Dictionary class in python provides three iterable methods to iterate the dictionary. They are key, values and items and their iterators are generators.




def dict_func():
    dictionary = {'UserName': 'abc', 'Password':'a@123'}
    return dictionary
  
def main():
    d = dict_func()
    iterator = iter(d.items())
    print(next(iterator))
    print(next(iterator))
  
if __name__ == "__main__":
    main()

Output

('UserName', 'abc')
('Password', 'a@123')

zip

zip is a built-in python function which takes multiple iterable object and iterates all at once. They yield the first element from each iterable, then the second and so on.






def zip_func():
    z = zip(['a', 'b', 'c', 'd'], [1, 2, 3, 4])
    return z
  
def main():
    z = zip_func()
    print(next(z))
    print(next(z))
    print(next(z))
  
if __name__ == "__main__":
    main()

Output

('a', 1)
('b', 2)
('c', 3)

map

The map function takes function and iterables as parameters and computes the result of the function to each item of the iterable.




def map_func():
    m = map(lambda x, y: max([x, y]), [8, 2, 9], [5, 3, 7])
    return m
  
def main():
    m = map_func()
    print(next(m))  # 8 (maximum value among 8 and 5)
    print(next(m))  # 3 (maximum value among 2 and 3)
    print(next(m))  # 9 (maximum value among 9 and 7)
  
if __name__ == "__main__":
    main()

Output

8
3
9

File Object

Even though the file object has a readline method to read the file line by line, it supports the generator pattern. One difference is that here the readline method catches the StopIteration exception and returns an empty string once the end of file is reached, which is different while using the next method.

While using next method, file object yields the entire line including the newline (\n) character




def file_func():
    f = open('sample.txt')
    return f
  
def main():
    f = file_func()
    print(next(f))
    print(next(f))
      
if __name__ == "__main__":
    main()

Input: sample.txt

Rule 1
Rule 2
Rule 3
Rule 4

Output

Rule 1

Rule 2

Generators Use Case

Generator Use Cases

Generator Use Cases

The Fundamental concept of Generator is determining the value on demand. Below we will discuss two use cases that derive from the above concept.
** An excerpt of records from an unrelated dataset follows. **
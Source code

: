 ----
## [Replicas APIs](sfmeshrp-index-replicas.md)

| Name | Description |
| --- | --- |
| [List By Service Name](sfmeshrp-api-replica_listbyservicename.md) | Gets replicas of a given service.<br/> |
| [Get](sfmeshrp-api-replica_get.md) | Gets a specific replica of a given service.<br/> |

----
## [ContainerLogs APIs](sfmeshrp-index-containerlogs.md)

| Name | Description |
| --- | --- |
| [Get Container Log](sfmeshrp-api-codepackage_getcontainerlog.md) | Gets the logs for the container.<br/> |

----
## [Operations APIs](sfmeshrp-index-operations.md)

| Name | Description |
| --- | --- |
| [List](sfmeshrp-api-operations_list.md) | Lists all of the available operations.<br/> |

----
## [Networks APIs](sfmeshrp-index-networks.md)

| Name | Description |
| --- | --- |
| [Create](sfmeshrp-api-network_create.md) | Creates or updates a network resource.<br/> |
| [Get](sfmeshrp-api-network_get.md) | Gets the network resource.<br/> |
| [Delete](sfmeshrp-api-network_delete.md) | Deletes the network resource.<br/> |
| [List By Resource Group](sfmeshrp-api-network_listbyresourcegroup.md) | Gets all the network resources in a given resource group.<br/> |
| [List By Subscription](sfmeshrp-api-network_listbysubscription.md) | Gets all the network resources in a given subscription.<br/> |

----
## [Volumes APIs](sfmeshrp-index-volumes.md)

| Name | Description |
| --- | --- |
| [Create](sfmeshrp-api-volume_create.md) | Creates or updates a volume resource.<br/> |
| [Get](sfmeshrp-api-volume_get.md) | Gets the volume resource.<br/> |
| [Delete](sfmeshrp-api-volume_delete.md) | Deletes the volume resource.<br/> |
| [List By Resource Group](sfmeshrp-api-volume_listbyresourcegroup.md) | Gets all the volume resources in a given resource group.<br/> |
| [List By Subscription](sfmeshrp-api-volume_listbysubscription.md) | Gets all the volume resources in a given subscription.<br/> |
  • Accessing Data in Pieces
  • Computing Data in Pieces

Accessing Data in Pieces

Why do we need to access data in pieces? The question is valid when the programmer has to deal with a large amount of data, say reading a file and so. In this case, making a copy of data and processing it is not a feasible solution. By using generators, programmers can access the data one at a time. When considering file operation, the user can access data line by line and in case of a dictionary, two-tuple at a time.
Hence Generator is an essential tool to deal with a large chunk of data that avoids unnecessary storage of the data and results in substantial memory savings.

Computing Data in Pieces

Another reason to write a Generator is its ability to compute data on request. From the above Fibonacci function, one can understand that the generator produces the value on demand. This process avoids unnecessary computing and storing the values and hence can increase the performance and also results in substantial memory savings.
Another point to note is that the generator’s ability to compute an infinite number of data.

Generator Delegation

yield from

yield from

The generator can invoke another generator as a function does. Using ‘yield from’ statement a generator can achieve this, and the process is called Generator Delegation.
Since the generator is delegating to another generator, the values sent to the wrapping generator will be available to the current delegate generator.




def gensub1():
    yield 'A'
    yield 'B'
  
def gensub2():
    yield '100'
    yield '200'
  
def main_gen():
    yield from gensub1()
    yield from gensub2()
      
def main():
    delg = main_gen()
    print(next(delg))
    print(next(delg))
    print(next(delg))
    print(next(delg))
  
if __name__ == "__main__":
    main()

Output

A
B
100
200

Summary

A generator is an essential tool for programmers who deal with large amounts of data. Its ability to compute and access data on-demand results in terms of both increase in performance and memory savings. And also, consider using generators when there is a need to represent an infinite sequence.